Chapter 7 highlights corruption in the country through extractive institutions. Chapter 3 emphasises that RW may not only state that he follows Vajji principles of good governance, a system that had prevailed in the Buddha’s time in the system of republics run by Lichchavi clan, but also adopt them both in the spirit and to the letter. A mere lip service in this regard will not help him or the country.
Chapter 8 explains the recommendations of the Institute of Policy Studies (IPS), which is an independent think-tank in Sri Lanka. The author applauds the efforts of IPS, and requests politicians to follow those recommendations.
The frustration of the general public with the monetary system and the central bank is aptly illustrated by the peoples’ cries for adopting crypto currency and a currency board system. This highlights the deterioration of once venerable Central Bank of Sri Lanka, and the distrust of the people of this institution. In the next two sections, the author explains that though crypto currency is a good medium of exchange, it could not fulfil the other two functions of money, which are unit of account and store of value. This is because high volatility of the value of crypto currency.
In the case of a currency board, the author explains why successful countries like Singapore had retained the currency board system whereas Sri Lanka converted it to a central bank. A central bank through its monetary independence without any accountability provides various avenues of corruption. Furthermore, the central bank provides great opportunities for rent-seeking.
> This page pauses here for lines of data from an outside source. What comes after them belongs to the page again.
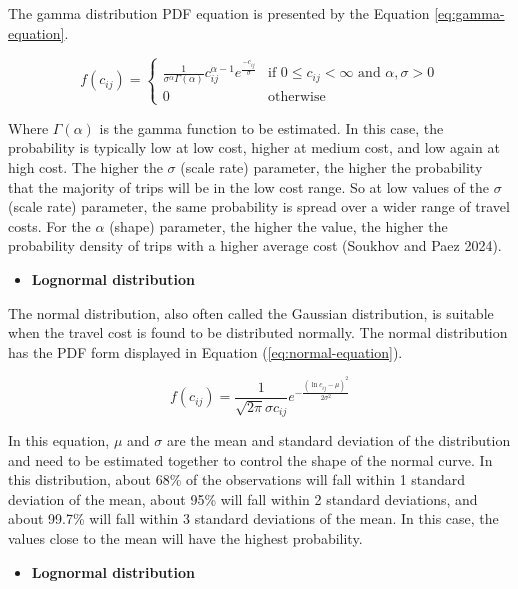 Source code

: \documentclass[preprint, 3p,
authoryear]{elsarticle} %
\providecommand{\tightlist}{%
  \setlength{\itemsep}{0pt}\setlength{\parskip}{0pt}}
\begin{document}
The gamma distribution PDF equation is presented by the Equation
\ref{eq:gamma-equation}.

\begin{equation}
f(c_{ij}) = 
   \begin{cases}
\frac{1}{\sigma^\alpha\Gamma(\alpha)} c_{ij}^{\alpha-1} e^{\frac{-c_{ij}}{\sigma}} & \text{if } 0 \leq c_{ij} <      \infty  \text{ and } \alpha, \sigma > 0 \\ 0 & \text{otherwise}
   \end{cases}
\label{eq:gamma-equation}
\end{equation}

Where \(\Gamma(\alpha)\) is the gamma function to be estimated. In this
case, the probability is typically low at low cost, higher at medium
cost, and low again at high cost. The higher the \(\sigma\) (scale rate)
parameter, the higher the probability that the majority of trips will be
in the low cost range. So at low values of the \(\sigma\) (scale rate)
parameter, the same probability is spread over a wider range of travel
costs. For the \(\alpha\) (shape) parameter, the higher the value, the
higher the probability density of trips with a higher average cost
(Soukhov and Paez 2024).

\begin{itemize}
\tightlist
\item
  \textbf{Lognormal distribution}
\end{itemize}

The normal distribution, also often called the Gaussian distribution, is
suitable when the travel cost is found to be distributed normally. The
normal distribution has the PDF form displayed in Equation
(\ref{eq:normal-equation}).

\begin{equation}
f(c_{ij}) = \frac{1}{\sqrt{2\pi} \sigma c_{ij}} e^{-\frac{(\ln c_{ij} - \mu)^2}{2\sigma^2}}
\label{eq:normal-equation}
\end{equation}

In this equation, \(\mu\) and \(\sigma\) are the mean and standard
deviation of the distribution and need to be estimated together to
control the shape of the normal curve. In this distribution, about 68\%
of the observations will fall within 1 standard deviation of the mean,
about 95\% will fall within 2 standard deviations, and about 99.7\% will
fall within 3 standard deviations of the mean. In this case, the values
close to the mean will have the highest probability.

\begin{itemize}
\tightlist
\item
  \textbf{Lognormal distribution}
\end{itemize}
\end{document}
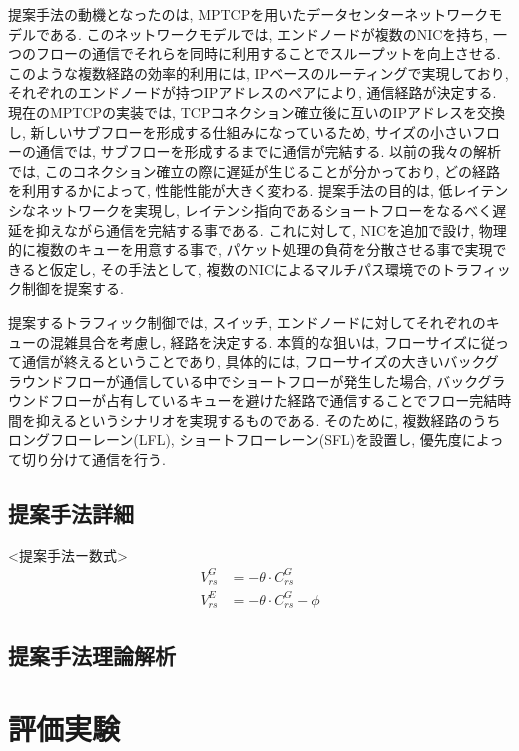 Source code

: \documentclass[11pt, a4paper, uplatex]{jsarticle}
\begin{document}
提案手法の動機となったのは, MPTCPを用いたデータセンターネットワークモデルである\cite{improving}.
このネットワークモデルでは, エンドノードが複数のNICを持ち, 一つのフローの通信でそれらを同時に利用することでスループットを向上させる.
このような複数経路の効率的利用には, IPベースのルーティングで実現しており, それぞれのエンドノードが持つIPアドレスのペアにより, 通信経路が決定する.
現在のMPTCPの実装では, TCPコネクション確立後に互いのIPアドレスを交換し,
新しいサブフローを形成する仕組みになっているため, サイズの小さいフローの通信では, サブフローを形成するまでに通信が完結する.
以前の我々の解析では, このコネクション確立の際に遅延が生じることが分かっており\cite{mptcp_ana}, どの経路を利用するかによって,
性能性能が大きく変わる.
提案手法の目的は, 低レイテンシなネットワークを実現し,
レイテンシ指向であるショートフローをなるべく遅延を抑えながら通信を完結する事である.
これに対して, NICを追加で設け, 物理的に複数のキューを用意する事で, パケット処理の負荷を分散させる事で実現できると仮定し, その手法として,
複数のNICによるマルチパス環境でのトラフィック制御を提案する.

提案するトラフィック制御では, スイッチ, エンドノードに対してそれぞれのキューの混雑具合を考慮し, 経路を決定する.
本質的な狙いは, フローサイズに従って通信が終えるということであり, 具体的には,
フローサイズの大きいバックグラウンドフローが通信している中でショートフローが発生した場合,
バックグラウンドフローが占有しているキューを避けた経路で通信することでフロー完結時間を抑えるというシナリオを実現するものである.
そのために, 複数経路のうちロングフローレーン(LFL), ショートフローレーン(SFL)を設置し, 優先度によって切り分けて通信を行う.

\subsection{提案手法詳細}
<提案手法ー数式>
\begin{eqnarray}
V_{rs}^G &= -\theta \cdot C_{rs}^G \nonumber \\
V_{rs}^E &= -\theta \cdot C_{rs}^G - \phi
\end{eqnarray}

\subsection{提案手法理論解析}


\section{評価実験}
\end{document}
The author validates his arguments with the following concluding remark in the last Chapter, ‘…..What this means is that there is a serious deficiency in the governance structure of the Monetary Board. The Board is expected to function as an independent body of experts to protect the financial assets of the people. But if they become a yielding hand to some invisible powers outside and drive a country to total bankruptcy, there is no redress for people. This was evident when Governor W.D Lakshman at every forum thanked the Secretary to the President for appointing him to the post. People outside made the judgment that he was acting on the instructions of that particular high official who has no authority to do so. As such, people have now lost confidence in the Monetary Board. This may be the reason for the growing demand for returning to a currency board system today’.
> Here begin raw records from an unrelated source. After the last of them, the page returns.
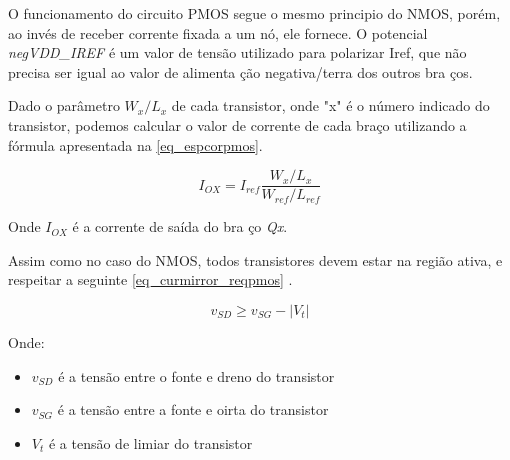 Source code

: O funcionamento do circuito PMOS segue o mesmo principio do NMOS, porém, ao inv\'es de receber corrente fixada a um n\'o, ele fornece. O potencial \emph{negVDD\_{IREF}} \'e um valor de tensão utilizado para polarizar Iref, que não precisa ser igual ao valor de alimenta ção negativa/terra dos outros bra ços.

Dado o parâmetro $W_x/L_x$ de cada transistor, onde "x" é o número indicado do transistor, podemos calcular o valor de corrente de cada braço utilizando a fórmula apresentada na \autoref{eq_espcorpmos}.

\begin{equation}
    \label{eq_espcorpmos}
    I_{OX} = I_{ref}\frac{W_x/L_x}{W_{ref}/L_{ref}}
\end{equation}

Onde $I_{OX}$ \'e a corrente de sa\'ida do bra ço \emph{Qx}. 

Assim como no caso do NMOS, todos transistores devem estar na região ativa, e respeitar a seguinte \autoref{eq_curmirror_reqpmos} \cite{RazaviFundM}.

\begin{equation}
    \label{eq_curmirror_reqpmos}
    v_{SD} \geq v_{SG} - |V_t|
\end{equation}

Onde:

\begin{itemize}
    \item $v_{SD}$ \'e a tensão entre o fonte e dreno do transistor
    \item $v_{SG}$ \'e a tensão entre a fonte e oirta do transistor
    \item $V_{t}$ \'e a tensão de limiar do transistor
\end{itemize}

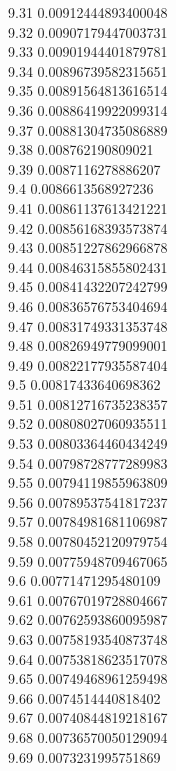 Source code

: {9.31	0.00912444893400048\\
9.32	0.00907179447003731\\
9.33	0.00901944401879781\\
9.34	0.00896739582315651\\
9.35	0.00891564813616514\\
9.36	0.00886419922099314\\
9.37	0.00881304735086889\\
9.38	0.008762190809021\\
9.39	0.0087116278886207\\
9.4	0.0086613568927236\\
9.41	0.00861137613421221\\
9.42	0.00856168393573874\\
9.43	0.00851227862966878\\
9.44	0.00846315855802431\\
9.45	0.00841432207242799\\
9.46	0.00836576753404694\\
9.47	0.00831749331353748\\
9.48	0.00826949779099001\\
9.49	0.00822177935587404\\
9.5	0.00817433640698362\\
9.51	0.00812716735238357\\
9.52	0.00808027060935511\\
9.53	0.00803364460434249\\
9.54	0.00798728777289983\\
9.55	0.00794119855963809\\
9.56	0.00789537541817237\\
9.57	0.00784981681106987\\
9.58	0.00780452120979754\\
9.59	0.00775948709467065\\
9.6	0.00771471295480109\\
9.61	0.00767019728804667\\
9.62	0.00762593860095987\\
9.63	0.00758193540873748\\
9.64	0.00753818623517078\\
9.65	0.00749468961259498\\
9.66	0.0074514440818402\\
9.67	0.00740844819218167\\
9.68	0.00736570050129094\\
9.69	0.0073231995751869\\
}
At the time the author published this timely article in the newspapers, the Monetary Board was pushing the Central Bank and the entire country into a dark abyss of no safe return. Thus, it is best to remove any monetary independence from the current form of monetary authority which attracts rent-seeking individuals to its monetary board.
Finally, I wish to recommend that this excellent book must be read by all those who are voting for politicians at the next election as well as those who are seeking political power in the country.
(The writer, a former Assistant Governor of the Central Bank, presently teaches Economic Theory and Policy at the University of Iowa, USA.)